Thursday, 25 January 2018

Greece, former Yugoslav Macedonia, begin to mend fences

The prime ministers of Greece and former Yugoslav Macedonia announced their first concrete steps towards rapprochement in more than 20 years at Davos on Wednesday. 

Speaking on the sidelines of the World Economic Forum in the Swiss resort, the leader of the government in Skopje, Zoran Zaev, said he would strike the name Alexander the Great from the national airport and main national motorway. The latter will be renamed Friendship Highway, the Greek side said. 

In return, Greek premier Alexis Tsipras said, he will move to ratify in parliament a partnership agreement between the former Yugoslav republic and the European Union, as well as membership in a regional body.  

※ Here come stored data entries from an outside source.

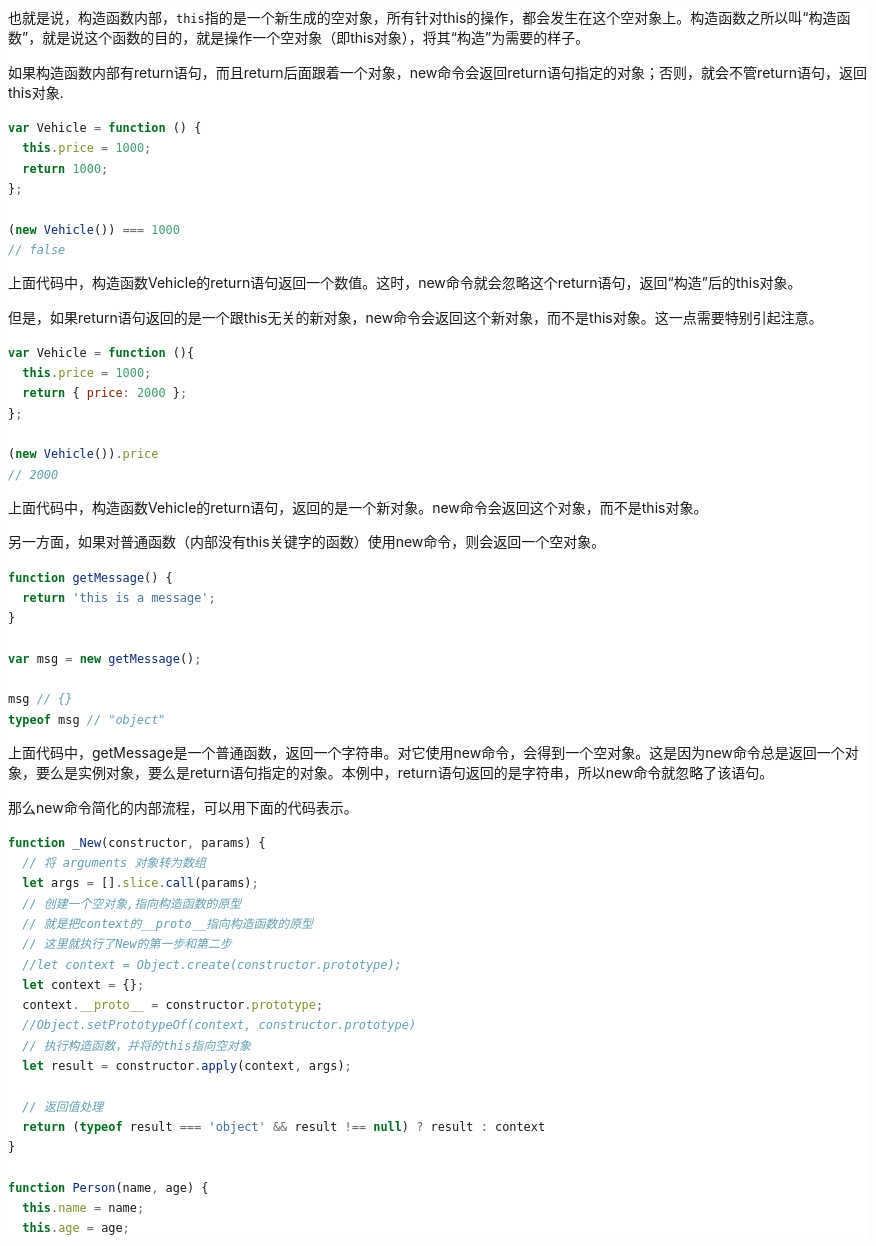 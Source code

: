 也就是说，构造函数内部，`this`指的是一个新生成的空对象，所有针对this的操作，都会发生在这个空对象上。构造函数之所以叫“构造函数”，就是说这个函数的目的，就是操作一个空对象（即this对象），将其“构造”为需要的样子。

如果构造函数内部有return语句，而且return后面跟着一个对象，new命令会返回return语句指定的对象；否则，就会不管return语句，返回this对象.

```js
var Vehicle = function () {
  this.price = 1000;
  return 1000;
};

(new Vehicle()) === 1000
// false
```
上面代码中，构造函数Vehicle的return语句返回一个数值。这时，new命令就会忽略这个return语句，返回“构造”后的this对象。

但是，如果return语句返回的是一个跟this无关的新对象，new命令会返回这个新对象，而不是this对象。这一点需要特别引起注意。

```js
var Vehicle = function (){
  this.price = 1000;
  return { price: 2000 };
};

(new Vehicle()).price
// 2000
```

上面代码中，构造函数Vehicle的return语句，返回的是一个新对象。new命令会返回这个对象，而不是this对象。

另一方面，如果对普通函数（内部没有this关键字的函数）使用new命令，则会返回一个空对象。

```js
function getMessage() {
  return 'this is a message';
}

var msg = new getMessage();

msg // {}
typeof msg // "object"
```

上面代码中，getMessage是一个普通函数，返回一个字符串。对它使用new命令，会得到一个空对象。这是因为new命令总是返回一个对象，要么是实例对象，要么是return语句指定的对象。本例中，return语句返回的是字符串，所以new命令就忽略了该语句。

那么new命令简化的内部流程，可以用下面的代码表示。

```js
function _New(constructor, params) {
  // 将 arguments 对象转为数组
  let args = [].slice.call(params);
  // 创建一个空对象,指向构造函数的原型
  // 就是把context的__proto__指向构造函数的原型
  // 这里就执行了New的第一步和第二步
  //let context = Object.create(constructor.prototype);
  let context = {};
  context.__proto__ = constructor.prototype;
  //Object.setPrototypeOf(context, constructor.prototype)
  // 执行构造函数，并将的this指向空对象
  let result = constructor.apply(context, args);

  // 返回值处理
  return (typeof result === 'object' && result !== null) ? result : context
}

function Person(name, age) {
  this.name = name;
  this.age = age;
``` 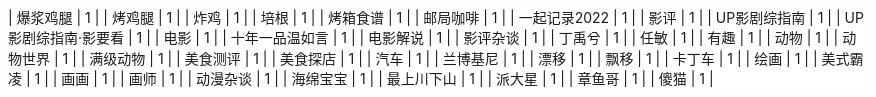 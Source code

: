 | 爆浆鸡腿 | 1 |
| 烤鸡腿 | 1 |
| 炸鸡 | 1 |
| 培根 | 1 |
| 烤箱食谱 | 1 |
| 邮局咖啡 | 1 |
| 一起记录2022 | 1 |
| 影评 | 1 |
| UP影剧综指南 | 1 |
| UP影剧综指南·影要看 | 1 |
| 电影 | 1 |
| 十年一品温如言 | 1 |
| 电影解说 | 1 |
| 影评杂谈 | 1 |
| 丁禹兮 | 1 |
| 任敏 | 1 |
| 有趣 | 1 |
| 动物 | 1 |
| 动物世界 | 1 |
| 满级动物 | 1 |
| 美食测评 | 1 |
| 美食探店 | 1 |
| 汽车 | 1 |
| 兰博基尼 | 1 |
| 漂移 | 1 |
| 飘移 | 1 |
| 卡丁车 | 1 |
| 绘画 | 1 |
| 美式霸凌 | 1 |
| 画画 | 1 |
| 画师 | 1 |
| 动漫杂谈 | 1 |
| 海绵宝宝 | 1 |
| 最上川下山 | 1 |
| 派大星 | 1 |
| 章鱼哥 | 1 |
| 傻猫 | 1 |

Confidence-building measures will also resume, Tsipras said, “in areas such as energy, transport and cross-border contact, with the most important being the opening of the border crossing near the Prespa [Lakes].” Greece shares the idyllic Greater Prespa Lake with former Yugoslav Macedonia and Albania, and has agreed on opening a three-way customs and border infrastructure. 

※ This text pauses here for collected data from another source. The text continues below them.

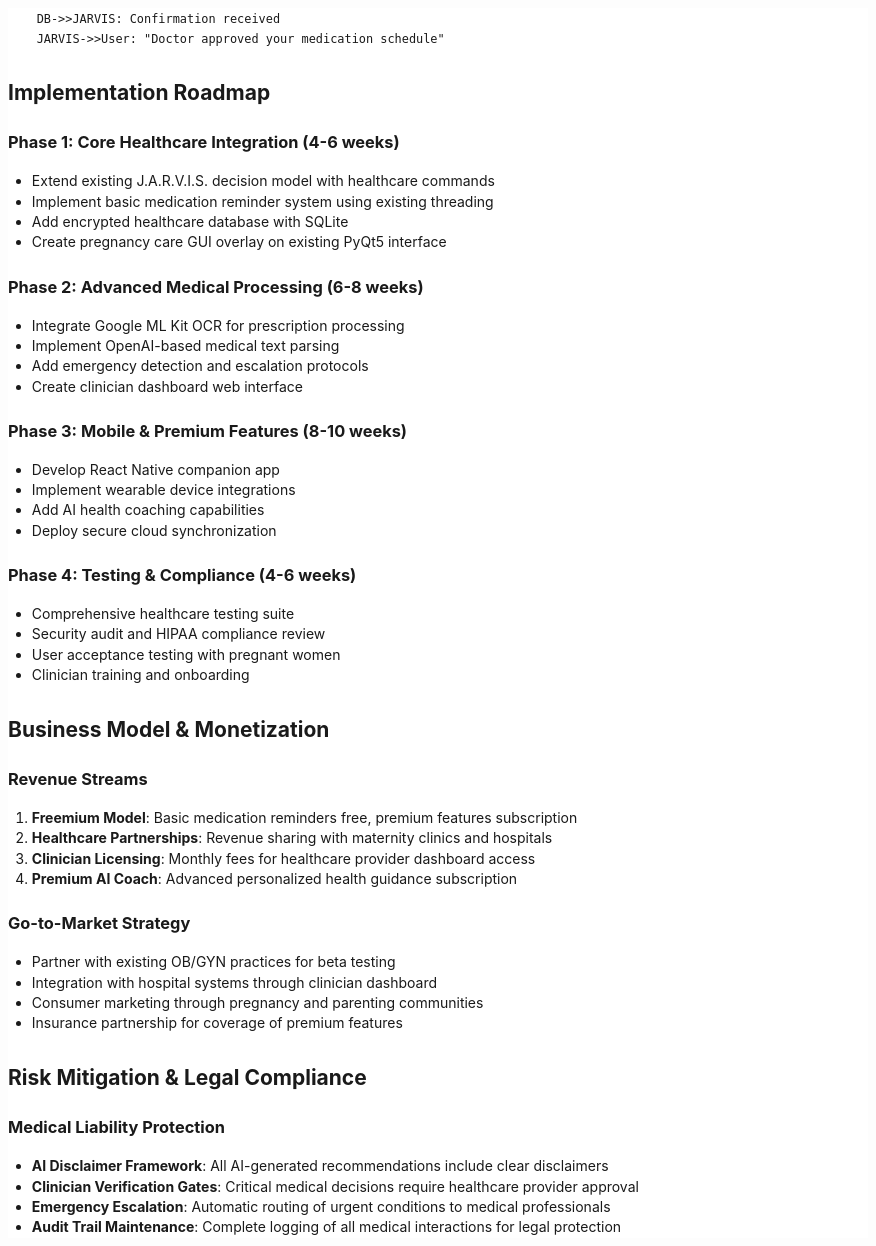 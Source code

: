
 ```mermaid
    DB->>JARVIS: Confirmation received  
    JARVIS->>User: "Doctor approved your medication schedule"
```

## Implementation Roadmap

### Phase 1: Core Healthcare Integration (4-6 weeks)
- Extend existing J.A.R.V.I.S. decision model with healthcare commands
- Implement basic medication reminder system using existing threading
- Add encrypted healthcare database with SQLite
- Create pregnancy care GUI overlay on existing PyQt5 interface

### Phase 2: Advanced Medical Processing (6-8 weeks)
- Integrate Google ML Kit OCR for prescription processing
- Implement OpenAI-based medical text parsing
- Add emergency detection and escalation protocols
- Create clinician dashboard web interface

### Phase 3: Mobile & Premium Features (8-10 weeks)
- Develop React Native companion app
- Implement wearable device integrations
- Add AI health coaching capabilities
- Deploy secure cloud synchronization

### Phase 4: Testing & Compliance (4-6 weeks)
- Comprehensive healthcare testing suite
- Security audit and HIPAA compliance review
- User acceptance testing with pregnant women
- Clinician training and onboarding

## Business Model & Monetization

### Revenue Streams
1. **Freemium Model**: Basic medication reminders free, premium features subscription
2. **Healthcare Partnerships**: Revenue sharing with maternity clinics and hospitals
3. **Clinician Licensing**: Monthly fees for healthcare provider dashboard access
4. **Premium AI Coach**: Advanced personalized health guidance subscription

### Go-to-Market Strategy
- Partner with existing OB/GYN practices for beta testing
- Integration with hospital systems through clinician dashboard
- Consumer marketing through pregnancy and parenting communities
- Insurance partnership for coverage of premium features

## Risk Mitigation & Legal Compliance

### Medical Liability Protection
- **AI Disclaimer Framework**: All AI-generated recommendations include clear disclaimers
- **Clinician Verification Gates**: Critical medical decisions require healthcare provider approval
- **Emergency Escalation**: Automatic routing of urgent conditions to medical professionals
- **Audit Trail Maintenance**: Complete logging of all medical interactions for legal protection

“We don’t just want to solve the problem of the name, but to put the relationship between our two countries on a stable foundation,” Tsipras said. “That means we must first confront irredentism in all its forms, with guarantees that we will leave no window open for similar provocations to arise in future.” 

“We want to be partners in the European Union and allies in NATO, to face all the hardships in the difficult era in which we live,” Zaev said. “We, as prime ministers, have the political vision, the sense of responsibility and the courage to find a solution to this problem which has existed for 25 years. The time has come… because it is of vital importance for our prospects of entering NATO and the EU.” 

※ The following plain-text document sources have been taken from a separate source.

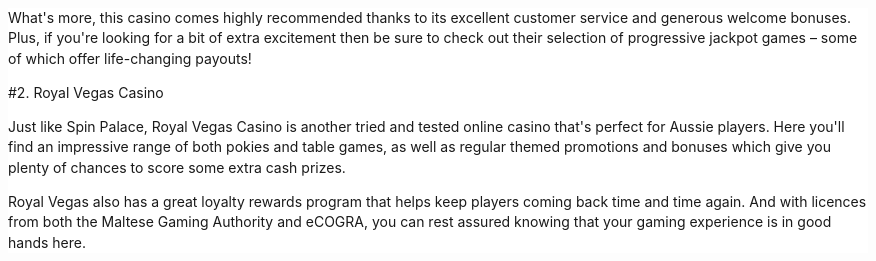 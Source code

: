 What's more, this casino comes highly recommended thanks to its excellent customer service and generous welcome bonuses. Plus, if you're looking for a bit of extra excitement then be sure to check out their selection of progressive jackpot games – some of which offer life-changing payouts!

#2. Royal Vegas Casino

Just like Spin Palace, Royal Vegas Casino is another tried and tested online casino that's perfect for Aussie players. Here you'll find an impressive range of both pokies and table games, as well as regular themed promotions and bonuses which give you plenty of chances to score some extra cash prizes.


Royal Vegas also has a great loyalty rewards program that helps keep players coming back time and time again. And with licences from both the Maltese Gaming Authority and eCOGRA, you can rest assured knowing that your gaming experience is in good hands here. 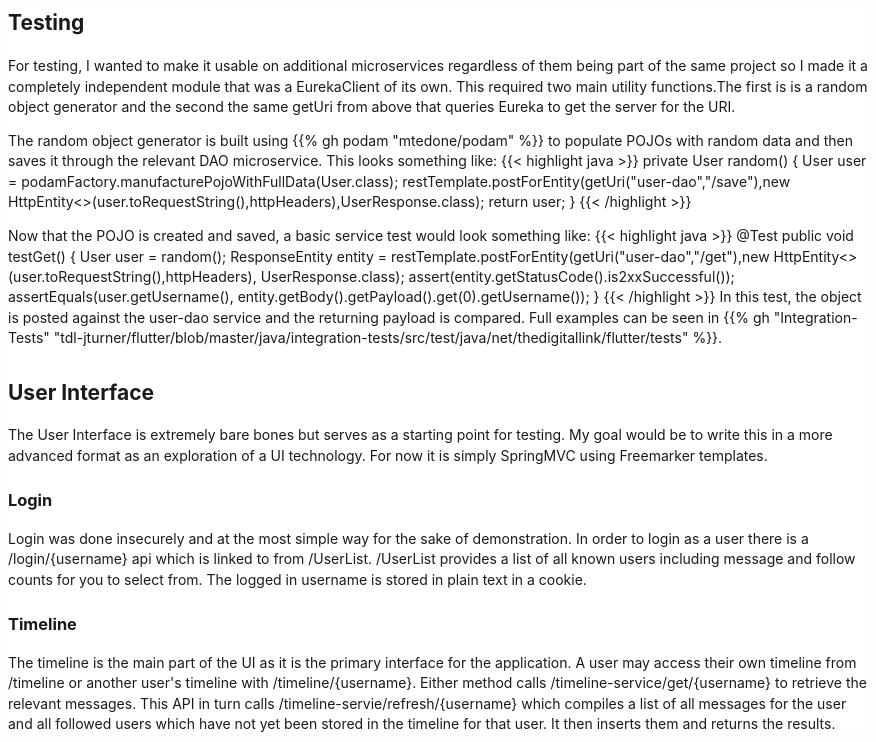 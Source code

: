 ## Testing
For testing, I wanted to make it usable on additional microservices regardless of them being part of the same project so I made it a completely independent module that was a EurekaClient of its own. This required two main utility functions.The first is is a random object generator  and the second the same getUri from above that queries Eureka to get the server for the URI.

The random object generator is built using {{% gh podam "mtedone/podam" %}} to populate POJOs with random data and then saves it through the relevant DAO microservice. This looks something like:
{{< highlight java >}}
private User random() {
    User user = podamFactory.manufacturePojoWithFullData(User.class);
    restTemplate.postForEntity(getUri("user-dao","/save"),new HttpEntity<>(user.toRequestString(),httpHeaders),UserResponse.class);
    return user;
}
{{< /highlight >}}

Now that the POJO is created and saved, a basic service test would look something like:
{{< highlight java >}}
@Test
public void testGet() {
    User user = random();
    ResponseEntity<UserResponse> entity = restTemplate.postForEntity(getUri("user-dao","/get"),new HttpEntity<>(user.toRequestString(),httpHeaders), UserResponse.class);
    assert(entity.getStatusCode().is2xxSuccessful());
    assertEquals(user.getUsername(), entity.getBody().getPayload().get(0).getUsername());
}
{{< /highlight >}}
In this test, the object is posted against the user-dao service and the returning payload is compared.
Full examples can be seen in  {{% gh "Integration-Tests" "tdl-jturner/flutter/blob/master/java/integration-tests/src/test/java/net/thedigitallink/flutter/tests" %}}.

## User Interface
The User Interface is extremely bare bones but serves as a starting point for testing. My goal would be to write this in a more advanced format as an exploration of a UI technology. For now it is simply SpringMVC using Freemarker templates.

### Login
Login was done insecurely and at the most simple way for the sake of demonstration. In order to login as a user there is a /login/{username} api which is linked to from /UserList. /UserList provides a list of all known users including message and follow counts for you to select from. The logged in username is stored in plain text in a cookie.

### Timeline
The timeline is the main part of the UI as it is the primary interface for the application. A user may access their own timeline from /timeline or another user's timeline with /timeline/{username}. Either method calls /timeline-service/get/{username} to retrieve the relevant messages. This API in turn calls /timeline-servie/refresh/{username} which compiles a list of all messages for the user and all followed users which have not yet been stored in the timeline for that user. It then inserts them and returns the results.
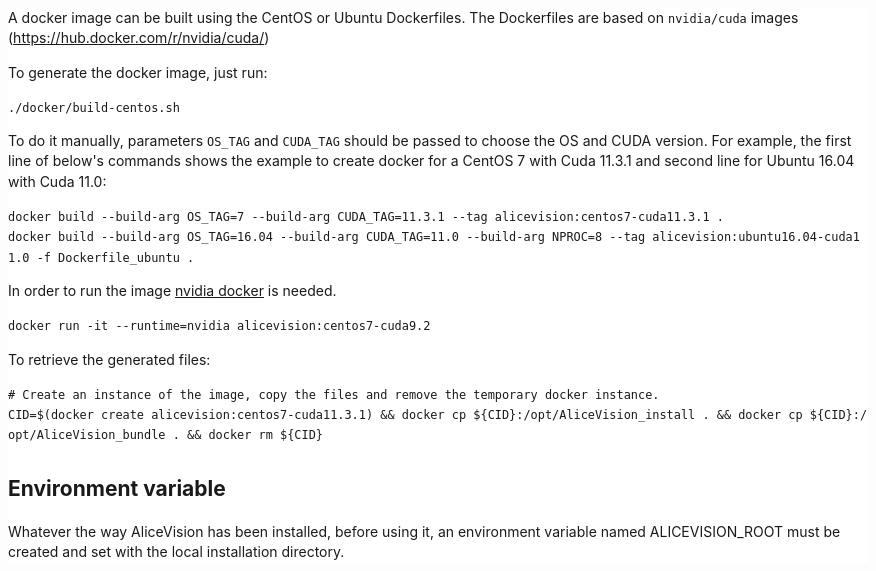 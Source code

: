 A docker image can be built using the CentOS or Ubuntu Dockerfiles.
The Dockerfiles are based on `nvidia/cuda` images (https://hub.docker.com/r/nvidia/cuda/)

To generate the docker image, just run:
```
./docker/build-centos.sh
```

To do it manually, parameters `OS_TAG` and `CUDA_TAG` should be passed to choose the OS and CUDA version.
For example, the first line of below's commands shows the example to create docker for a CentOS 7 with Cuda 11.3.1 and second line for Ubuntu 16.04 with Cuda 11.0:

```
docker build --build-arg OS_TAG=7 --build-arg CUDA_TAG=11.3.1 --tag alicevision:centos7-cuda11.3.1 .
docker build --build-arg OS_TAG=16.04 --build-arg CUDA_TAG=11.0 --build-arg NPROC=8 --tag alicevision:ubuntu16.04-cuda11.0 -f Dockerfile_ubuntu .
```

In order to run the image [nvidia docker](https://github.com/nvidia/nvidia-docker/wiki/Installation-(version-2.0)) is needed.

```
docker run -it --runtime=nvidia alicevision:centos7-cuda9.2
```

To retrieve the generated files:

```
# Create an instance of the image, copy the files and remove the temporary docker instance.
CID=$(docker create alicevision:centos7-cuda11.3.1) && docker cp ${CID}:/opt/AliceVision_install . && docker cp ${CID}:/opt/AliceVision_bundle . && docker rm ${CID}
```

Environment variable
--------------------

Whatever the way AliceVision has been installed, before using it, an environment variable named ALICEVISION_ROOT must be created and set with the local installation directory.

As a NATO and EU member, Greece holds a power of veto against new members, and effectively exercised it in 2008, when former Yugoslav Macedonia applied to enter NATO. Both bodies have told the government in Skopje to resolve its differences with Greece as a pre-requisite to entry. 

A brief but painful history 

Shortly after communism in Eastern Europe collapsed in 1990, Serbia attacked other constituent republics of Yugoslavia, initiating the federation’s breakup. The European Union’s recognition of Slovenia and Croatia as sovereign states in December 1991, at the behest of Germany, precipitated that breakup. 

Yugoslavia’s southernmost state had been called Macedonia throughout the communist era, in what many historians consider an attempt by Yugoslav leader Marshal Tito to launch a territorial claim on the Greek region of Macedonia to the south. In 1991, the regional government in Skopje declared independence as the Republic of Macedonia, and circulated communist-era maps showing the republic’s claim to Greek territory as far as the Aegean, including the city of Thessaloniki. 

Greece objected to the new nation’s registration with the United Nations under that name, and it was temporarily registered as The Former Yugoslav Republic of Macedonia, or FYROM. The European Union suggested a composite name that included the term Macedonia, such as “Nova Macedonia”, but the proposal split the Greek government and caused massive demonstrations in Thessaloniki. A Greek trade embargo aimed at forcing its neighbour to relent backfired in 1993, triggering an international wave of sympathy for the nation of two million, and a series of bilateral diplomatic recognitions as ‘Republic of Macedonia’. The last major diplomatic initiative between the two was the Interim Accord of October 1995, whereby they recognised each other’s sovereignty, disavowed any mutual territorial threat, resumed trade and pledged to find a solution to the name issue.  

With its strategy and public opinion in disarray, Greece quietly signalled it was willing to open talks on the basis of a composite name including the M-word, but after the 2006 election it was the nationalist VMRO-DPMNE (Internal Macedonian Revolutionary Organisation – Democratic Party of Macedonia) government in Skopje that refused to compromise. 

The SDSM (Social Democratic Union of Macedonia) came to power on May 31 last year, following a December 2016 election, ousting the VMRO-DPMNE from power for the first time in a decade. Zoran Zaev immediately signalled he was willing to re-open talks with Greece. His foreign minister, Nikola Dimitrov, visited Athens on June 14. He and Greek Foreign Minister Nikos Kotzias, officially re-opened direct talks to resolve the name issue that day. 

Those talks are taking place on the basis of a composite name including the M-word, which the republic would use for all internal and international purposes.